First, Rod tracks Leah Libresco’s further dissecting of Pew’s numbers on Christianity in the U.S.:
If conversions went on as they do today and all other factors were held steady, America would wind up with the religious demographics of the stable distribution.
Unaffiliateds would wind up modestly gaining ground (from 23 percent at present to 29 percent).1 And Christian denominations would drop a little (from 69 percent at present to 62 percent at equilibrium).2
But there would be substantial redistribution among Christian groups, with evangelical Protestants gaining (26 percent at present to 32 percent) and Catholics losing more than half their current share of the population (21 percent to 8 percent).

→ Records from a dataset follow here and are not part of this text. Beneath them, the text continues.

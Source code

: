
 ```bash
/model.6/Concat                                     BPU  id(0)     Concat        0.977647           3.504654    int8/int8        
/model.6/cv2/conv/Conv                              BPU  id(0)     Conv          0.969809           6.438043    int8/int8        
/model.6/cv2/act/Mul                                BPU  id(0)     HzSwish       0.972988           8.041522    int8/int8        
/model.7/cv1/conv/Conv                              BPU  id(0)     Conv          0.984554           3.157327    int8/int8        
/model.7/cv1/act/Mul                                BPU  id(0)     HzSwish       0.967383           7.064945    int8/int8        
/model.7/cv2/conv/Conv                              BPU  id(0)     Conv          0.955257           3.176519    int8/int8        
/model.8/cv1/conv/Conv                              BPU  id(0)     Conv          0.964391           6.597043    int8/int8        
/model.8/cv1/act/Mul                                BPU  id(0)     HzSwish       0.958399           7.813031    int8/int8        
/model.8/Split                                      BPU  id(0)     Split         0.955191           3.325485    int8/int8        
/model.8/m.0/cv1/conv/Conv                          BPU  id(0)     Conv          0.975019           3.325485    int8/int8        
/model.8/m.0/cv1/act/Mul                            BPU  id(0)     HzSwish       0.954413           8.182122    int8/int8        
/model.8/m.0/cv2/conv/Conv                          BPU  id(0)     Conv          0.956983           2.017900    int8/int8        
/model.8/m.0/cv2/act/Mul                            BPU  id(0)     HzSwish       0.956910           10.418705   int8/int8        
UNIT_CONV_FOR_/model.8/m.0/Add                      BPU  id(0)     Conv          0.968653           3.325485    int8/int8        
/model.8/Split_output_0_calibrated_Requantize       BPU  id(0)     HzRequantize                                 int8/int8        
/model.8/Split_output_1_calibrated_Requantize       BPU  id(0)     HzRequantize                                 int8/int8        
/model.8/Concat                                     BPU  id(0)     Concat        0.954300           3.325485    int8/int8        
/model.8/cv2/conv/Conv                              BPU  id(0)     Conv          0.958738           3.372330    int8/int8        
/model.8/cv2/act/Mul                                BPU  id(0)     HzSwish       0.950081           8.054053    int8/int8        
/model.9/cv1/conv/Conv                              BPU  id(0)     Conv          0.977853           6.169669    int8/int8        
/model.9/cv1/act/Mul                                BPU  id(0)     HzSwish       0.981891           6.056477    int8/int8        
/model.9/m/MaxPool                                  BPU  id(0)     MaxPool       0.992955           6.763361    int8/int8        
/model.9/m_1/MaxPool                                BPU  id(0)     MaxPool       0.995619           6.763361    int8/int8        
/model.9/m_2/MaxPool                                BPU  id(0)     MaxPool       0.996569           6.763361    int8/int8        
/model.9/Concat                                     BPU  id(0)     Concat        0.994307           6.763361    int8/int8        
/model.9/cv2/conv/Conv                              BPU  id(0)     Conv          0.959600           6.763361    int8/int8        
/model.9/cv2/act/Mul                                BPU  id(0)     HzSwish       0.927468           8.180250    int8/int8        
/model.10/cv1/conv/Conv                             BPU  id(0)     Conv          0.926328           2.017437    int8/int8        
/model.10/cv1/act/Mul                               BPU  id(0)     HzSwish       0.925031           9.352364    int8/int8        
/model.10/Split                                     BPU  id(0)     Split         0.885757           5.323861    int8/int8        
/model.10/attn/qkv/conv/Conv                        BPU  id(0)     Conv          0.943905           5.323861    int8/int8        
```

Why do evangelicals wind up ahead of other Christian sects in this model? They’re better at holding on to the people born into their tradition (65 percent retention compared to 59 percent for Catholics and 45 percent for Mainline Protestants), and they’re a stronger attractor for people leaving other faiths. According to Pew’s data on conversion rates, 10 percent of people raised Catholic wind up as evangelicals. Just 2 percent of people born as evangelicals wind up Catholic. The flow between mainline and evangelical Protestants is also tilted in evangelicals’ favor. Twelve percent of those raised evangelical wind up in mainline congregations, but 19 percent of mainline Protestants wind up becoming evangelical.
Oh, great. A country of pious Republicans and atheistic Democrats. Let the search for Aaron Sorkin’s America continue.
That demographic reality prompts Rod to ask what Roman Catholics are doing wrong. First, he notes parish life:
In Catholicism, the ethos at the parish level is, in general, more like a sacrament factory. The worship experience is a lot like Mainline Protestantism, actually, and if you’re going to do Protestantism, the Evangelicals are much, much better at it. Some intellectual Catholics of an orthodox orientation, conceding the flaws in worship, liturgical and otherwise, stand firm on the intellectual arguments for Catholicism. Despite its problems, they will say, the Roman church remains the church that Christ founded, and unlike all other churches (except the Orthodox, who are negligible in an Americn context) it has the Real Presence of the Eucharist at its center. I spoke to a frustrated but faithful Catholic recently who said that despite all the problems at the local level, he keeps going to mass because he believes that is the only place to truly experience Jesus in the Eucharist.
As an ex-Catholic turned Orthodox, I obviously don’t agree with that analysis, but it does make sense. The problem with it is that it does not make sense to most dissatisfied Catholics, as the dramatic Pew numbers show.
Hello (vd,t, Susan, Mrs. W.)!! But it does make sense of the Roman Catholic apologetic strategy. Point to the logic, the history, the paradigm, the writers like Flannery O’Connor and Evelyn Waugh. But whatever you do, don’t look at life on the ground in this incarnated world.
And then Rod reflects on the conundrum that updating the church presented to post-Vatican II bishops:
The leadership class of the Catholic Church — bishops, theologians, and so forth — “gave themselves up to modernity just as the real avant-garde was beginning to critique it. They came out of their bunkers with their hands in the air as the enemy was departing for a new battlefield. The Catholic elite of this generation was left to look effete and irrelevant.” In an effort to be relevant to modernity, they surrendered the Catholic distinctives that stood in contradiction to the currents of modernity. Thus while Catholic theology remains intact, the transmission of that theology in the lived experience of the parish — both in worship and in catechetics — has badly broken down. Paradoxically, in many parishes, a worshiper in this most sacramentally-oriented of the major American Christian churches may find himself having to hold on to the truths of his faith by exercising his will and his imagination to an extraordinary degree, because what he sees happening around him does not convey what the Church proclaims to be true.
So? Protestants are divided. All’s well.